Spiegel launched the latest prospective study in 1991, tracking 125 metastatic breast cancer patients for periods of up to 10 years in an effort to replicate his original findings. The women, whose cancers were comparable in type and prognosis, were randomly assigned to either group support, psychotherapy and educational materials, or to educational materials alone. The 64 women assigned to group support met for 90 minutes once a week for at least one year; some participated for as long as 10 years. Spiegel recalls one participant remarking, "This group is the least superficial thing I do in my life."
After tracking the women for more than a decade, Spiegel and his colleagues found an improvement in the therapy participants' level of distress, anxiety and pain. They did not, however, find a difference in overall survival between those women who attended therapy and those who didn't. The women who attended group therapy had a median survival of 31 months, and the group that received education materials alone survived a median of 33 months.
"The big question was whether there was an overall survival advantage for those people in therapy, and the answer was no," said Spiegel. "I was surprised and a little disappointed by the findings."
One possibility for the difference between his earlier study and this one, Spiegel said, is that both the medical treatments and the emotional climate for breast cancer patients have improved dramatically, making it more likely for patients to live longer even without the benefit of psychotherapy.
Spiegel notes that he and his colleagues did find psychotherapy benefited women with estrogen receptive-negative tumors, an aggressive type of breast cancer that fails to respond to the newest hormonal treatments. These women - who comprised 20 percent of the study group - had a median survival of almost 30 months, which was 21 months longer than those who received educational literature alone.
"Had we not found this sub-group effect, I might have said we're done doing research in this area," said Spiegel. "But this finding looks really interesting, and it's something to continue studying."

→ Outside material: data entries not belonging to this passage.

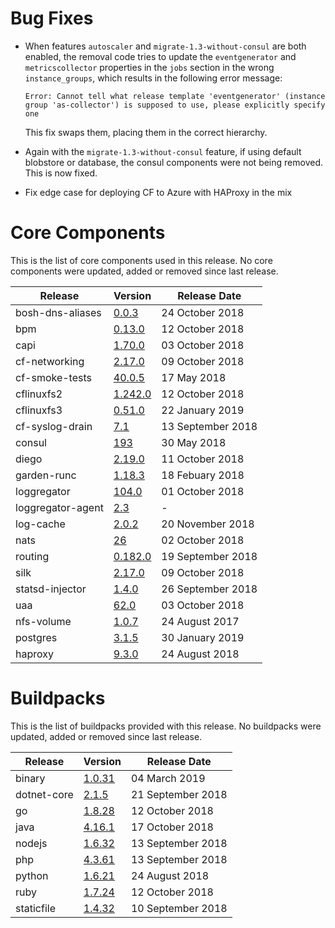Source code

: # Bug Fixes

- When features `autoscaler` and `migrate-1.3-without-consul` are both
  enabled, the removal code tries to update the `eventgenerator` and
  `metricscollector` properties in the `jobs` section in the wrong
  `instance_groups`, which results in the following error message:

  ```
  Error: Cannot tell what release template 'eventgenerator' (instance group 'as-collector') is supposed to use, please explicitly specify one
  ```
  
  This fix swaps them, placing them in the correct hierarchy.

- Again with the `migrate-1.3-without-consul` feature, if using default
  blobstore or database, the consul components were not being removed.  This
  is now fixed.

- Fix edge case for deploying CF to Azure with HAProxy in the mix

# Core Components

This is the list of core components used in this release.  No core components were updated, added or removed since last release.

| Release | Version | Release Date |
| ------- | ------- | ------------ |
| bosh-dns-aliases | [0.0.3](https://github.com/cloudfoundry/bosh-dns-aliases-release/releases/tag/v0.0.3) | 24 October 2018 |
| bpm | [0.13.0](https://github.com/cloudfoundry-incubator/bpm-release/releases/tag/v0.13.0) | 12 October 2018 |
| capi | [1.70.0](https://github.com/cloudfoundry/capi-release/releases/tag/1.70.0) | 03 October 2018 |
| cf-networking | [2.17.0](https://github.com/cloudfoundry/cf-networking-release/releases/tag/2.17.0) | 09 October 2018 |
| cf-smoke-tests | [40.0.5](https://github.com/cloudfoundry/cf-smoke-tests-release/releases/tag/40.0.5) | 17 May 2018 |
| cflinuxfs2 | [1.242.0](https://github.com/cloudfoundry/cflinuxfs2-release/releases/tag/v1.242.0) | 12 October 2018 |
| cflinuxfs3 | [0.51.0](https://github.com/cloudfoundry/cflinuxfs3-release/releases/tag/v0.51.0) | 22 January 2019 |
| cf-syslog-drain | [7.1](https://github.com/cloudfoundry/cf-syslog-drain-release/releases/tag/v7.1) | 13 September 2018 |
| consul | [193](https://github.com/cloudfoundry-incubator/consul-release/releases/tag/v193) | 30 May 2018 |
| diego | [2.19.0](https://github.com/cloudfoundry/diego-release/releases/tag/v2.19.0) | 11 October 2018 |
| garden-runc | [1.18.3](https://github.com/cloudfoundry/garden-runc-release/releases/tag/v1.18.3) | 18 Febuary 2018 |
| loggregator | [104.0](https://github.com/cloudfoundry/loggregator-release/releases/tag/v104.0) | 01 October 2018 |
| loggregator-agent | [2.3](https://github.com/cloudfoundry/log-cache-release/releases/tag/v2.3) | - |
| log-cache | [2.0.2](https://github.com/cloudfoundry/log-cache-release/releases/tag/v2.0.2) | 20 November 2018 |
| nats | [26](https://github.com/cloudfoundry/nats-release/releases/tag/v26) | 02 October 2018 |
| routing | [0.182.0](https://github.com/cloudfoundry/routing-release/releases/tag/0.182.0) | 19 September 2018 |
| silk | [2.17.0](https://github.com/cloudfoundry/silk-release/releases/tag/2.17.0) | 09 October 2018 |
| statsd-injector | [1.4.0](https://github.com/cloudfoundry/statsd-injector-release/releases/tag/v1.4.0) | 26 September 2018 |
| uaa | [62.0](https://github.com/cloudfoundry/uaa-release/releases/tag/v62.0) | 03 October 2018 |
| nfs-volume | [1.0.7](https://github.com/cloudfoundry/nfs-volume-release/releases/tag/v1.0.7) | 24 August 2017 |
| postgres | [3.1.5](https://github.com/cloudfoundry-community/postgres-boshrelease/releases/tag/v3.1.5) | 30 January 2019 |
| haproxy | [9.3.0](https://github.com/cloudfoundry-incubator/haproxy-boshrelease/releases/tag/v9.3.0) | 24 August 2018

# Buildpacks

This is the list of buildpacks provided with this release.  No buildpacks were updated, added or removed since last release.

| Release | Version | Release Date |
| ------- | ------- | ------------ |
| binary | [1.0.31](https://github.com/cloudfoundry/binary-buildpack/releases/tag/v1.0.31) | 04 March 2019 |
| dotnet-core | [2.1.5](https://github.com/cloudfoundry/dotnet-core-buildpack/releases/tag/v2.1.5) | 21 September 2018 |
| go | [1.8.28](https://github.com/cloudfoundry/go-buildpack/releases/tag/v1.8.28) | 12 October 2018 |
| java | [4.16.1](https://github.com/cloudfoundry/java-buildpack/releases/tag/v4.16.1) | 17 October 2018 |
| nodejs | [1.6.32](https://github.com/cloudfoundry/nodejs-buildpack/releases/tag/v1.6.32) | 13 September 2018 |
| php | [4.3.61](https://github.com/cloudfoundry/php-buildpack/releases/tag/v4.3.61) | 13 September 2018 |
| python | [1.6.21](https://github.com/cloudfoundry/python-buildpack/releases/tag/v1.6.21) | 24 August 2018 |
| ruby | [1.7.24](https://github.com/cloudfoundry/ruby-buildpack/releases/tag/v1.7.24) | 12 October 2018 |
| staticfile | [1.4.32](https://github.com/cloudfoundry/staticfile-buildpack/releases/tag/v1.4.32) | 10 September 2018 |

Spiegel said that despite the overall findings on survival, it remains "very clear" that support groups provide great benefits to cancer patients and should be an important part of treatment. "I've never told my patients to join a support group because it makes you live longer - I've said to do it because it helps you to live better," he said.
Spiegel's Stanford collaborators include: Lisa D. Butler, PhD; Janine Giese-Davis, PhD; Cheryl Koopman, PhD; Elaine Miller, RN, MPH; Sue DiMiceli; Catherine Classen, PhD; Patricia Fobair, LCSW, MPH; Robert Carlson, MD; and Helena Kraemer, PhD. The study was funded by the National Institute of Mental Health, the American Cancer Society, the John D. and Catherine T. MacArthur Foundation and the Fetzer Institute.